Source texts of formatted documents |
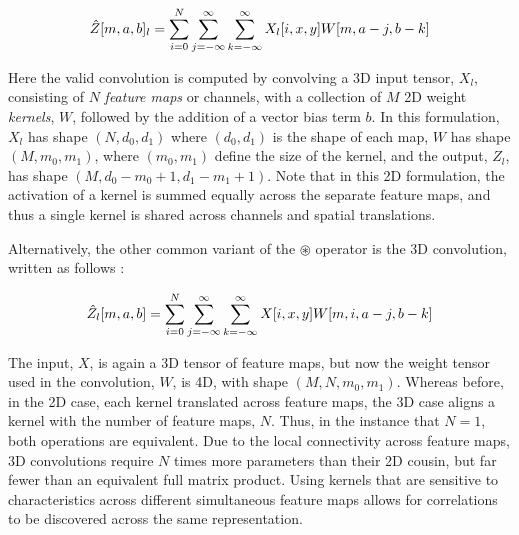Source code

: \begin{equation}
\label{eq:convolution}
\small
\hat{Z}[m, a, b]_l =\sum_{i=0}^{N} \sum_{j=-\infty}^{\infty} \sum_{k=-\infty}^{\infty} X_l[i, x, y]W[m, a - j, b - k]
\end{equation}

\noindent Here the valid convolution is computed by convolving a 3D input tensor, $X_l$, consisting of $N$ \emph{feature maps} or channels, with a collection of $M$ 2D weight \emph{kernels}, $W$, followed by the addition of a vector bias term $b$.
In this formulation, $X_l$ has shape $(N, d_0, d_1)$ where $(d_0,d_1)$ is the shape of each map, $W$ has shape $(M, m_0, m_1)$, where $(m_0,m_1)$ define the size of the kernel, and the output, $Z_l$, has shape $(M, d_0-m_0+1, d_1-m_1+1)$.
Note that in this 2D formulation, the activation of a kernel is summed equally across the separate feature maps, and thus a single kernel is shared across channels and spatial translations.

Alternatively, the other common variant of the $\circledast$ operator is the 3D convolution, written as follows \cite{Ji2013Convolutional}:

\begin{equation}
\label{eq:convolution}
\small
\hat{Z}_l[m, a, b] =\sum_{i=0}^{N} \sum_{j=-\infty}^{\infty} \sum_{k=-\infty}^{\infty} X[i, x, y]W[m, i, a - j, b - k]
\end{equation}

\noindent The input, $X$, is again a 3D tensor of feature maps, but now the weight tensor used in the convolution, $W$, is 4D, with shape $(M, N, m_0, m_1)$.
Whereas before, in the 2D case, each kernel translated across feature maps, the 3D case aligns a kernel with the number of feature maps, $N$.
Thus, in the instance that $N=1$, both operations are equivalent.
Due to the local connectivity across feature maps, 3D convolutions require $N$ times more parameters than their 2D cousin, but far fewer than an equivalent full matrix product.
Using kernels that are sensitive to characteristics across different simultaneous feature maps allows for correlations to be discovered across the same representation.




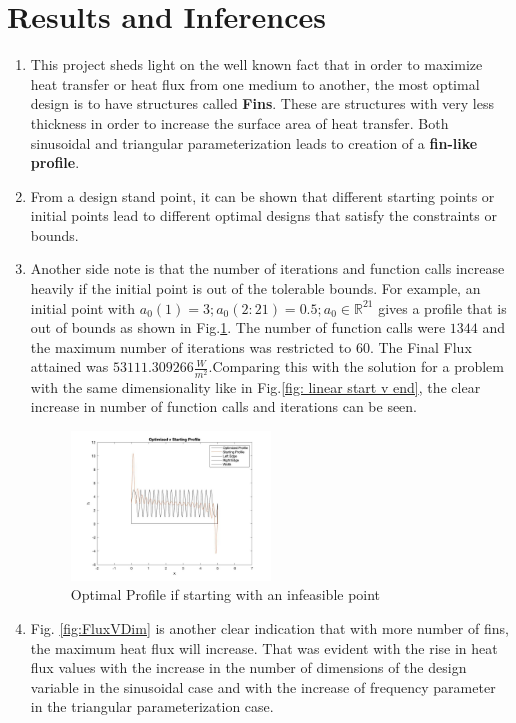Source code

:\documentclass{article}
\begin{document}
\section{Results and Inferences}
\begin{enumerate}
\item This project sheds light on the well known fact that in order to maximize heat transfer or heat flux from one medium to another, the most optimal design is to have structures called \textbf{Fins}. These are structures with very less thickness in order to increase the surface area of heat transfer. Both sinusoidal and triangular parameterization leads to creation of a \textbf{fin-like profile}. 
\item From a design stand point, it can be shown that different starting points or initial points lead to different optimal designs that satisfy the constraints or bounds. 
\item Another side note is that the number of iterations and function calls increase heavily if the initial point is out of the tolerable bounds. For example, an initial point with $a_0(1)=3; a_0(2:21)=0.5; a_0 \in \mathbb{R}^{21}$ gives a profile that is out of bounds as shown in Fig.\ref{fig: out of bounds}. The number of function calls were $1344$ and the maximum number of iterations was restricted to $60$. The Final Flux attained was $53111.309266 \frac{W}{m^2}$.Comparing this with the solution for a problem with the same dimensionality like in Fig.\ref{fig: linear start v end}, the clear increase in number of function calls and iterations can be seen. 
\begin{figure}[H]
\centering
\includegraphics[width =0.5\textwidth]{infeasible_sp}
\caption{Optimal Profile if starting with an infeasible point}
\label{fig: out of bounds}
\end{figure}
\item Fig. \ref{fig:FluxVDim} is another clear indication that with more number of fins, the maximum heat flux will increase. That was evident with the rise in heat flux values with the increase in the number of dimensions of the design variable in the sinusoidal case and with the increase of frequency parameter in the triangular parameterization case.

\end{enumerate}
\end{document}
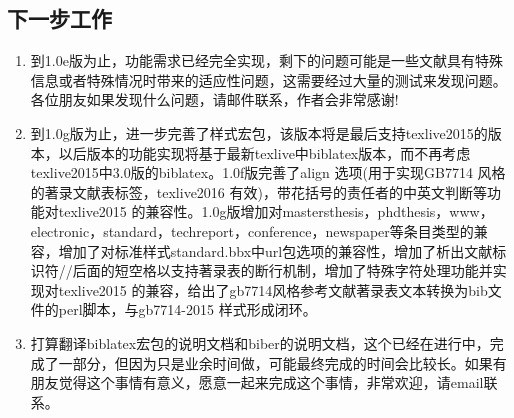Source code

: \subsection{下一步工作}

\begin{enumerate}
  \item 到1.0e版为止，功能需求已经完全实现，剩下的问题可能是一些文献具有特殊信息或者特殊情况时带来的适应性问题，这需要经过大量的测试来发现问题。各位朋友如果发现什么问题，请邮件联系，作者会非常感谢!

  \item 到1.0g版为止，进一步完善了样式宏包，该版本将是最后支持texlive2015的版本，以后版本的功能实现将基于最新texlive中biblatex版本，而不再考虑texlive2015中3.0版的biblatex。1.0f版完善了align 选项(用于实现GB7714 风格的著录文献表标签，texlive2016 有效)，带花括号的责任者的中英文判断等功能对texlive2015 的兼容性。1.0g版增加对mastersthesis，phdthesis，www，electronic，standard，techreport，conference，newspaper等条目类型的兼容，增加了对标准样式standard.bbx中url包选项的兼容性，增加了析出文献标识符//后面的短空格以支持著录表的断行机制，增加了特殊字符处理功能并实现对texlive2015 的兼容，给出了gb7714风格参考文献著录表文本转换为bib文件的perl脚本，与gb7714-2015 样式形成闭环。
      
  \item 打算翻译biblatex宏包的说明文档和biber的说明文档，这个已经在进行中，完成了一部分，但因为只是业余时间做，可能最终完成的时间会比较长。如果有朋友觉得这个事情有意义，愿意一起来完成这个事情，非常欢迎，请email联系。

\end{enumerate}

What you need to do | Images stay out; the entries above are to be printed exactly.

Exercise response |
Source code

: \begin{equation}
\label{eq:convolution}
\small
\hat{Z}[m, a, b]_l =\sum_{i=0}^{N} \sum_{j=-\infty}^{\infty} \sum_{k=-\infty}^{\infty} X_l[i, x, y]W[m, a - j, b - k]
\end{equation}

\noindent Here the valid convolution is computed by convolving a 3D input tensor, $X_l$, consisting of $N$ \emph{feature maps} or channels, with a collection of $M$ 2D weight \emph{kernels}, $W$, followed by the addition of a vector bias term $b$.
In this formulation, $X_l$ has shape $(N, d_0, d_1)$ where $(d_0,d_1)$ is the shape of each map, $W$ has shape $(M, m_0, m_1)$, where $(m_0,m_1)$ define the size of the kernel, and the output, $Z_l$, has shape $(M, d_0-m_0+1, d_1-m_1+1)$.
Note that in this 2D formulation, the activation of a kernel is summed equally across the separate feature maps, and thus a single kernel is shared across channels and spatial translations.

Alternatively, the other common variant of the $\circledast$ operator is the 3D convolution, written as follows \cite{Ji2013Convolutional}:

\begin{equation}
\label{eq:convolution}
\small
\hat{Z}_l[m, a, b] =\sum_{i=0}^{N} \sum_{j=-\infty}^{\infty} \sum_{k=-\infty}^{\infty} X[i, x, y]W[m, i, a - j, b - k]
\end{equation}

\noindent The input, $X$, is again a 3D tensor of feature maps, but now the weight tensor used in the convolution, $W$, is 4D, with shape $(M, N, m_0, m_1)$.
Whereas before, in the 2D case, each kernel translated across feature maps, the 3D case aligns a kernel with the number of feature maps, $N$.
Thus, in the instance that $N=1$, both operations are equivalent.
Due to the local connectivity across feature maps, 3D convolutions require $N$ times more parameters than their 2D cousin, but far fewer than an equivalent full matrix product.
Using kernels that are sensitive to characteristics across different simultaneous feature maps allows for correlations to be discovered across the same representation.




Source code

:\documentclass{article}
\begin{document}
\section{Results and Inferences}
\begin{enumerate}
\item This project sheds light on the well known fact that in order to maximize heat transfer or heat flux from one medium to another, the most optimal design is to have structures called \textbf{Fins}. These are structures with very less thickness in order to increase the surface area of heat transfer. Both sinusoidal and triangular parameterization leads to creation of a \textbf{fin-like profile}. 
\item From a design stand point, it can be shown that different starting points or initial points lead to different optimal designs that satisfy the constraints or bounds. 
\item Another side note is that the number of iterations and function calls increase heavily if the initial point is out of the tolerable bounds. For example, an initial point with $a_0(1)=3; a_0(2:21)=0.5; a_0 \in \mathbb{R}^{21}$ gives a profile that is out of bounds as shown in Fig.\ref{fig: out of bounds}. The number of function calls were $1344$ and the maximum number of iterations was restricted to $60$. The Final Flux attained was $53111.309266 \frac{W}{m^2}$.Comparing this with the solution for a problem with the same dimensionality like in Fig.\ref{fig: linear start v end}, the clear increase in number of function calls and iterations can be seen. 
\begin{figure}[H]
\centering
\includegraphics[width =0.5\textwidth]{infeasible_sp}
\caption{Optimal Profile if starting with an infeasible point}
\label{fig: out of bounds}
\end{figure}
\item Fig. \ref{fig:FluxVDim} is another clear indication that with more number of fins, the maximum heat flux will increase. That was evident with the rise in heat flux values with the increase in the number of dimensions of the design variable in the sinusoidal case and with the increase of frequency parameter in the triangular parameterization case.

\end{enumerate}
\end{document}
Source code

: \subsection{下一步工作}

\begin{enumerate}
  \item 到1.0e版为止，功能需求已经完全实现，剩下的问题可能是一些文献具有特殊信息或者特殊情况时带来的适应性问题，这需要经过大量的测试来发现问题。各位朋友如果发现什么问题，请邮件联系，作者会非常感谢!

  \item 到1.0g版为止，进一步完善了样式宏包，该版本将是最后支持texlive2015的版本，以后版本的功能实现将基于最新texlive中biblatex版本，而不再考虑texlive2015中3.0版的biblatex。1.0f版完善了align 选项(用于实现GB7714 风格的著录文献表标签，texlive2016 有效)，带花括号的责任者的中英文判断等功能对texlive2015 的兼容性。1.0g版增加对mastersthesis，phdthesis，www，electronic，standard，techreport，conference，newspaper等条目类型的兼容，增加了对标准样式standard.bbx中url包选项的兼容性，增加了析出文献标识符//后面的短空格以支持著录表的断行机制，增加了特殊字符处理功能并实现对texlive2015 的兼容，给出了gb7714风格参考文献著录表文本转换为bib文件的perl脚本，与gb7714-2015 样式形成闭环。
      
  \item 打算翻译biblatex宏包的说明文档和biber的说明文档，这个已经在进行中，完成了一部分，但因为只是业余时间做，可能最终完成的时间会比较长。如果有朋友觉得这个事情有意义，愿意一起来完成这个事情，非常欢迎，请email联系。

\end{enumerate}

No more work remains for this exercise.